Today, MVDS has 150 employees and an annual budget of $10 million, and about 90 people live in the organization’s 20 residential facilities stretching from Glenwood Springs to Carbondale, and along the Interstate 70 corridor from Rulison to Minturn, and even in Leadville.

Mountain Valley now serves about 180 adults each year, and another 350 children ages birth to 3 years.

“Our success with children is phenomenal,” he said. “About 35 to 38 percent of the children we serve go on to need special ed services when go to school., which is a tremendous return on investment.”

“As a field, we’ve moved into providing a more typical community life for our adult population,” Christensen said. “And, we’re also serving people who have much more significant challenges than we used to.”

While some of Mountain Valley’s facilities offer largely independent living, others have a full staff of personal care providers who tend to resident needs.

“Glenwood and Carbondale, in particular, have been very open and accepting,” said Christensen, who also has worked for 30 years for the Commission on Accreditation of Rehabilitation Facilities (CARF), helping oversee the accreditation of facilities similar to MVDS in the United States and Canada.

“In all of my travels with that organization, I have never seen communities that are as open to diverse people as ours are here,” he said.

giving back

During his many years in Glenwood Springs, Christensen has also found time for community involvement, including serving for 20 years on the Garfield County Human Services Commission and, from 2003 to 2011, on Glenwood Springs City Council, including six years as mayor.

“It had nothing to do with any skill that I had,” he says of his stint as mayor. “It was more about timing.”

Christensen had been close friends with the late Glenwood Springs Mayor Ted O’Leary, who also had been the board president for MVDS.

For his part, Christensen was named Garfield County Humanitarian of the Year for 2002, and for two straight years, in 2006-07, he was the Glenwood Springs Post Independent’s “Local’s Choice” winner for Best Politician.

He also chaired the Roaring Fork Transportation Authority board for eight years during the period of time that the transit agency built the Rio Grande Trail and started its greatly expanded Bus Rapid Transit system.

capable hands

As an organization, Christensen said MVDS has been fortunate to have several staff members who’ve served for 30-plus years. The new director, Sims, has been with MVDS in different capacities for 22 years.

“She’s demonstrated a strong commitment to the families and the people we serve, and she has a really good knowledge of the state system, which is very important in this position,” Christensen said of Sims.

“Sara understands our mission and our values, which is one of the things I thought was most important when I talked to the board about a successor,” he said. “We have a culture that does put the desires of the people we serve and families first, and she fits that culture well.”

Sims said she has learned much from Christensen in the time they’ve worked together.

“He has shown me the value of treating people with fairness and dignity,” she said. “Bruce brought stability and ingenuity into lives of the individuals using our services, and he laid a foundation for the community integration of people who otherwise hadn’t known it …
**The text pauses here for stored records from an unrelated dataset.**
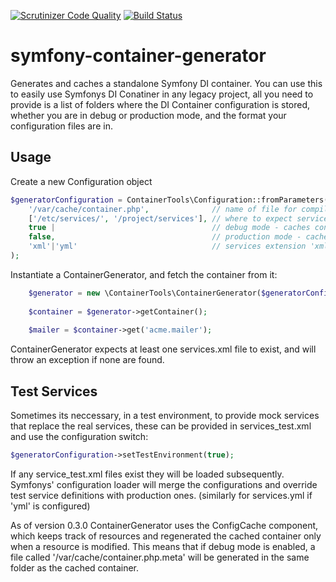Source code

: [![Scrutinizer Code Quality](https://scrutinizer-ci.com/g/inviqa/symfony-container-generator/badges/quality-score.png?b=master)](https://scrutinizer-ci.com/g/inviqa/symfony-container-generator/?branch=master)
[![Build Status](https://scrutinizer-ci.com/g/inviqa/symfony-container-generator/badges/build.png?b=master)](https://scrutinizer-ci.com/g/inviqa/symfony-container-generator/build-status/master)
# symfony-container-generator
Generates and caches a standalone Symfony DI container. You can use this to easily use Symfonys DI Conatiner in any legacy project, all you need to provide is a list of folders where the DI Container configuration is stored, whether you are in debug or production mode, and the format your configuration files are in.

## Usage
Create a new Configuration object
```php
$generatorConfiguration = ContainerTools\Configuration::fromParameters(
    '/var/cache/container.php',              // name of file for compiled container
    ['/etc/services/', '/project/services'], // where to expect services.xml and services_test.xml
    true |                                   // debug mode - caches container.php with meta file and only regenerates when resources are modified
    false,                                   // production mode - caches container.php and doesn't regenerate unless deleted
    'xml'|'yml'                              // services extension 'xml' or 'yml'
);
```

Instantiate a ContainerGenerator, and fetch the container from it:

```php
    $generator = new \ContainerTools\ContainerGenerator($generatorConfiguration);
    
    $container = $generator->getContainer();
    
    $mailer = $container->get('acme.mailer');
```

ContainerGenerator expects at least one services.xml file to exist, and will throw an exception if none are found.

## Test Services
Sometimes its neccessary, in a test environment, to provide mock services that replace the real services, these can be provided in services_test.xml and use the configuration switch:
```php
$generatorConfiguration->setTestEnvironment(true);
```

If any service_test.xml files exist they will be loaded subsequently. Symfonys' configuration loader will merge the configurations and override test service definitions with production ones. (similarly for services.yml if 'yml' is configured)

As of version 0.3.0 ContainerGenerator uses the ConfigCache component, which keeps track of resources and regenerated the cached container only when a resource is modified. This means that if debug mode is enabled, a file called '/var/cache/container.php.meta' will be generated in the same folder as the cached container.
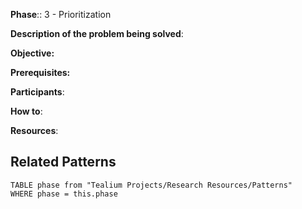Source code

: **Phase**:: 3 - Prioritization

**Description of the problem being solved**:

**Objective:**

**Prerequisites:**

**Participants**:

**How to**:

**Resources**:

## Related Patterns

```dataview
TABLE phase from "Tealium Projects/Research Resources/Patterns"
WHERE phase = this.phase
```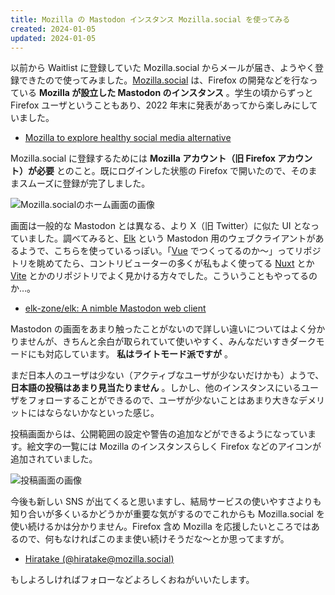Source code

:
```yaml
---
title: Mozilla の Mastodon インスタンス Mozilla.social を使ってみる
created: 2024-01-05
updated: 2024-01-05
---
```


以前から Waitlist に登録していた Mozilla.social からメールが届き、ようやく登録できたので使ってみました。[Mozilla.social](https://mozilla.social/public/local) は、Firefox の開発などを行なっている **Mozilla が設立した Mastodon のインスタンス** 。学生の頃からずっと Firefox ユーザということもあり、2022 年末に発表があってから楽しみにしていました。

- [Mozilla to explore healthy social media alternative](https://blog.mozilla.org/en/mozilla/mozilla-launch-fediverse-instance-social-media-alternative/)

Mozilla.social に登録するためには **Mozilla アカウント（旧 Firefox アカウント）が必要** とのこと。既にログインした状態の Firefox で開いたので、そのままスムーズに登録が完了しました。

![Mozilla.socialのホーム画面の画像](b1a973ca-5ce9-4f80-114a-63490973ef00)

画面は一般的な Mastodon とは異なる、より X（旧 Twitter）に似た UI となっていました。調べてみると、[Elk](https://github.com/elk-zone/elk) という Mastodon 用のウェブクライアントがあるようで、こちらを使っているっぽい。「[Vue](https://ja.vuejs.org/) でつくってるのか～」ってリポジトリを眺めてたら、コントリビューターの多くが私もよく使ってる [Nuxt](https://nuxt.com/) とか [Vite](https://ja.vitejs.dev/) とかのリポジトリでよく見かける方々でした。こういうこともやってるのか…。

- [elk-zone/elk: A nimble Mastodon web client](https://github.com/elk-zone/elk)

Mastodon の画面をあまり触ったことがないので詳しい違いについてはよく分かりませんが、きちんと余白が取られていて使いやすく、みんなだいすきダークモードにも対応しています。 **私はライトモード派ですが** 。

まだ日本人のユーザは少ない（アクティブなユーザが少ないだけかも）ようで、 **日本語の投稿はあまり見当たりません** 。しかし、他のインスタンスにいるユーザをフォローすることができるので、ユーザが少ないことはあまり大きなデメリットにはならないかなといった感じ。

投稿画面からは、公開範囲の設定や警告の追加などができるようになっています。絵文字の一覧には Mozilla のインスタンスらしく Firefox などのアイコンが追加されていました。

![投稿画面の画像](99054fff-1e4d-44d6-7650-1bab06c3f200)

今後も新しい SNS が出てくると思いますし、結局サービスの使いやすさよりも知り合いが多くいるかどうかが重要な気がするのでこれからも Mozilla.social を使い続けるかは分かりません。Firefox 含め Mozilla を応援したいところではあるので、何もなければこのまま使い続けそうだな～とか思ってますが。

- [Hiratake (@hiratake@mozilla.social)](https://mozilla.social/@hiratake)

もしよろしければフォローなどよろしくおねがいいたします。
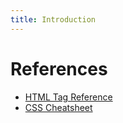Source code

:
 ```yaml
---
title: Introduction
---
```


# References

- [HTML Tag Reference](https://developer.mozilla.org/en-US/docs/Web/HTML/Element)
- [CSS Cheatsheet](https://htmlcheatsheet.com/css/)
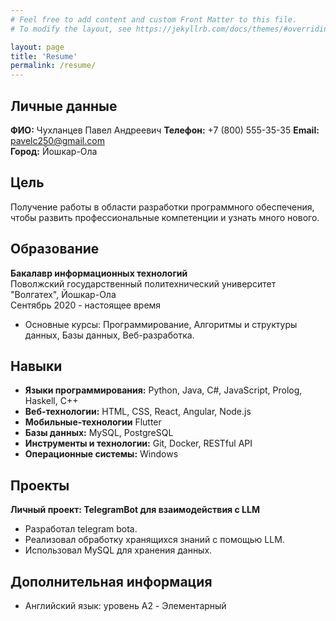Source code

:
 ```yaml
---
# Feel free to add content and custom Front Matter to this file.
# To modify the layout, see https://jekyllrb.com/docs/themes/#overriding-theme-defaults

layout: page
title: 'Resume'
permalink: /resume/
---
```


## Личные данные

**ФИО:** Чухланцев Павел Андреевич
**Телефон:** +7 (800) 555-35-35
**Email:** pavelc250@gmail.com  
**Город:** Йошкар-Ола

## Цель

Получение работы в области разработки программного обеспечения, чтобы развить профессиональные компетенции и узнать много нового.

## Образование

**Бакалавр информационных технологий**  
Поволжский государственный политехнический университет "Волгатех", Йошкар-Ола  
Сентябрь 2020 - настоящее время

- Основные курсы: Программирование, Алгоритмы и структуры данных, Базы данных, Веб-разработка.

## Навыки

- **Языки программирования:** Python, Java, C#, JavaScript, Prolog, Haskell, C++
- **Веб-технологии:** HTML, CSS, React, Angular, Node.js
- **Мобильные-технологии** Flutter
- **Базы данных:** MySQL, PostgreSQL
- **Инструменты и технологии:** Git, Docker, RESTful API
- **Операционные системы:** Windows

## Проекты

**Личный проект: TelegramBot для взаимодействия с LLM**

- Разработал telegram bota.
- Реализовал обработку хранящихся знаний с помощью LLM.
- Использовал MySQL для хранения данных.

## Дополнительная информация

- Английский язык: уровень A2 - Элементарный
“Bruce has imparted me with the conviction of being educated on issues that matter, questioning the superfluous, and forging ahead with that which is right in the eyes of those who will be effected by it.”

As the incoming director, Sims said she hopes to “evolve and adapt our services to meet the needs of individuals and our communities, to capture and grow opportunities, and to maintain or elevate the quality and efficiencies of our services.”

Christensen said he plans to continue working for the accrediting organization, CARF, and will take some more time to travel.

“It’s going to be a big adjustment,” he said. “Up until a few years ago I had never taken more than five days off at a time.”

A community retirement party for Christensen is planned later this month.